New Addington company fined £14,000 after man's leg is crushed by metal sheets
A Croydon company that builds truck bodies has been fined £14,000, after a worker's leg was crushed by metal sheets weighing nearly four tonnes.
Self-employed lorry driver Andrew Trotter from Stoke on Trent, was unloading the pack of six-metre steel sheets at Thompsons (UK) Ltd in Vulcan Way, New Addington, when the incident happened on January 5, last year.
The 52-year-old had delivered the sheet metal packs in his flatbed lorry and Thompson workers were unloading them using a tandem lift by two counter-balanced forklift trucks.
The packs were being re-loaded onto a separate lorry before being taken to the firm's factory.
But the re-loading was unbalanced and as the second pack was being placed on the first, a wooden baton became dislodged causing the whole sheet steel pack to slide.
Mr Trotter, who was picking up straps between the two lorries, was struck by the corner of the pack before it hit the floor.
He suffered a fractured leg and muscle damage and has limited knee and ankle movement.
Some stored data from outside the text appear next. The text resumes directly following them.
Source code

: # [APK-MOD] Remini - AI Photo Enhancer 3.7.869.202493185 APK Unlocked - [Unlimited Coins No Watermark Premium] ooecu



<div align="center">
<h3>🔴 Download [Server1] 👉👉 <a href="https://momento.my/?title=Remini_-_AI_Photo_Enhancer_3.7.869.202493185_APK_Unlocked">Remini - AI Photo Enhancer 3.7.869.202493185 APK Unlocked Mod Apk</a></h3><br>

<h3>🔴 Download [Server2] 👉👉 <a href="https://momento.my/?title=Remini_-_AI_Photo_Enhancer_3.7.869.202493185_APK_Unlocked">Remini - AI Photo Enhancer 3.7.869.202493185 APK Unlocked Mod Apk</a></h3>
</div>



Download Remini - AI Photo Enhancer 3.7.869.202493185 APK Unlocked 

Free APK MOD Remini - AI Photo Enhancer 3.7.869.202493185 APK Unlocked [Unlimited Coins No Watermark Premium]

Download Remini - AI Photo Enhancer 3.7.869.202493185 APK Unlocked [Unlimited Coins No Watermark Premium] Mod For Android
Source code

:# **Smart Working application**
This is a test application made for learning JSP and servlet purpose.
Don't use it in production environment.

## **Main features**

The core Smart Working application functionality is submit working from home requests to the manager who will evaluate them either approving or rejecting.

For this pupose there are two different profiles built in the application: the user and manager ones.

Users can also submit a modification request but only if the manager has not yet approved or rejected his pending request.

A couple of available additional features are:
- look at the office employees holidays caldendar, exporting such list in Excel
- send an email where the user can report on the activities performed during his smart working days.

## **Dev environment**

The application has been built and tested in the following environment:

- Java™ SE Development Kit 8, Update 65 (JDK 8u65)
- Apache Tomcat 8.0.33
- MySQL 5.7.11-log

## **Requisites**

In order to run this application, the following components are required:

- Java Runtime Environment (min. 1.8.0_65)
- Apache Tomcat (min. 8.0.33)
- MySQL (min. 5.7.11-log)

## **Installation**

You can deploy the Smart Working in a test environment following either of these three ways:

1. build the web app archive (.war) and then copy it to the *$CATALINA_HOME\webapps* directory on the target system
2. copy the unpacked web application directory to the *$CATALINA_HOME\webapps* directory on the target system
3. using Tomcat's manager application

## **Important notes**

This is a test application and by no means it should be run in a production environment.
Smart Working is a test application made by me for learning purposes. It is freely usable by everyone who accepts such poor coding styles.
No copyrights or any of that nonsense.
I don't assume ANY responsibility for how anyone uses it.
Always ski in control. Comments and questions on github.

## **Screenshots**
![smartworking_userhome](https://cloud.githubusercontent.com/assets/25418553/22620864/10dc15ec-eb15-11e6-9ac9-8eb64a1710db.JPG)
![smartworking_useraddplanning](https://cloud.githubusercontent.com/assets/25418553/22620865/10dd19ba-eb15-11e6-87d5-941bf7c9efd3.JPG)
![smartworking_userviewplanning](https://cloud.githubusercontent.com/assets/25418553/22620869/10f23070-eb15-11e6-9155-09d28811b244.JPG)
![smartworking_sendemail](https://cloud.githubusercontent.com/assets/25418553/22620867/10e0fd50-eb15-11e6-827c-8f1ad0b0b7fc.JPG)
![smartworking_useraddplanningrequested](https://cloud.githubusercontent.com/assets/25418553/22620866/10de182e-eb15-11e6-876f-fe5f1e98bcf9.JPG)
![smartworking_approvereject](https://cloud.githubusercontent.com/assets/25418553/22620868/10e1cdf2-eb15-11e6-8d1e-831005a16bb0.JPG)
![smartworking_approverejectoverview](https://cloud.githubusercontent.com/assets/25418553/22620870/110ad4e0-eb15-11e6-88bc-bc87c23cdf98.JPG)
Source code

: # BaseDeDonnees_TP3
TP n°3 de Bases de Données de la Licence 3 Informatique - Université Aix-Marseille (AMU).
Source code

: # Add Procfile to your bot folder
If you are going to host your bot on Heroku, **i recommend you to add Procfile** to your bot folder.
He has had to return for hospital treatment when swelling of his leg has caused skin splitting and infection.
The Health and Safety Executive (HSE) investigated and prosecuted Thompsons (UK) Ltd at Westminster Magistrates' Court yesterday, for two breaches of health and safety legislation.
The court heard the HSE found a lack of planning led to Mr Trotter being able to work close to the chassis lorry as the hazardous re-loading was taking place.
The tandem lift was described as "a complicated procedure that had been neither properly planned nor supervised."
Thompsons (UK) Ltd were fined £14,000 and ordered to pay costs of £11,284 after admitting a breach of the Provision and Use of Work Equipment Regulations and a separate breach of the Lifting Operations and Lifting Equipment Regulations.
After the case, HSE Inspector Matt Raine said: "This incident could easily have resulted in death and was completely preventable. The injuries Mr Trotter sustained have been painful and life-changing and although he can drive his lorry, it is not certain how long he will be able to do so.
"Thompsons (UK) Ltd failed to make sure that the lifting operation of the sheet metal was properly planned and supervised and then, of course, carried out safely.
"In addition they had not provided adequate training in the use of the forklift trucks to one of their employees involved in the lifting operation."